Open Terminal and go to the folder where you unziped the files in step 1. This can be achieved by typing the cd
command and dragging the unziped file.
Then use the command line with python pyresearch
for the search with the argument-s OR --search "Search Term Here"
:
For example a search for the articles on Focused Ultrasound in the Brain could be achived with:
python pyresearch.py -s "Focused Ultrasound AND Brain"
-s or --search
is used for your search query.
-f or --force
is used to add all PubMed articles, even if they are not indexed in Scopus
The script will go through its various steps and let you know the progress. When it is complete it will save an excel document into the same directory as the script.

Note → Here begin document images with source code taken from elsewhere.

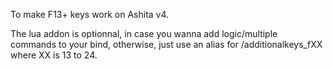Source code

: To make F13+ keys work on Ashita v4.

The lua addon is optionnal, in case you wanna add logic/multiple commands to your bind, otherwise, just use an alias for /additionalkeys_fXX where XX is 13 to 24.

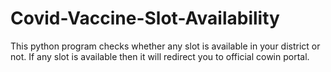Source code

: # Covid-Vaccine-Slot-Availability
This python program checks whether any slot is available in your district or not. If any slot is available then it will redirect you to official cowin portal.
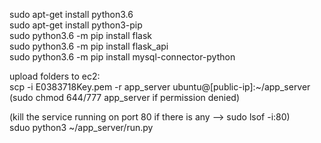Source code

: sudo apt-get install python3.6  
sudo apt-get install python3-pip  
sudo python3.6 -m pip install flask  
sudo python3.6 -m pip install flask_api  
sudo python3.6 -m pip install mysql-connector-python  


upload folders to ec2:  
scp -i E0383718Key.pem -r app_server ubuntu@[public-ip]:~/app_server (sudo chmod 644/777 app_server if permission denied)

(kill the service running on port 80 if there is any --> sudo lsof -i:80)  
sduo python3 ~/app_server/run.py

Note it takes about 1 minute per 300 results, you can cancel the script at any time with CTRL + C
.
Once the general search is complete, you are able to do subsection searches by narrowing your original search term. The great benefit of this subsearch is that it reuses the data saved locally (*.npy file) which will make the search much faster. The articles found matching your query will be added as an extra worksheet onto the original excel file. Additionally, more detailed information about the subsearch (authors, journals etc.) will be outputed to the folder subsections
.
For example, if I wanted to find all the articles based on Focused Ultrasound in the Brain for Essential Tremor I would use the following command:
python pyresearch_subsection.py -s "Focused Ultrasound AND Brain AND Essential Tremor" -t "Essential Tremor" -i "data-2016-08-23"
-s or --search
is used for your search query.
-t or --title
is used for the worksheet title in your excel file and for the name of the ouput excel file in the subsections folder.
-i or --input
is used for the filename of your *.xlsx
file and your *.npy
note they must share the same name. The inital pyresearch script outputs these files, however note if you rename only one then the subsection script will not work.
If you get an error such as:
Error: Exceeds the maximum number allowed for the service level and/or view
OR
Error: APIKey 123456789abcdef with IP address 100.100.100.80 is unrecognized or has insufficient privileges for access to this resource
Double check that you have access to Scopus. You can try this directly on the dev.elsevier.com website.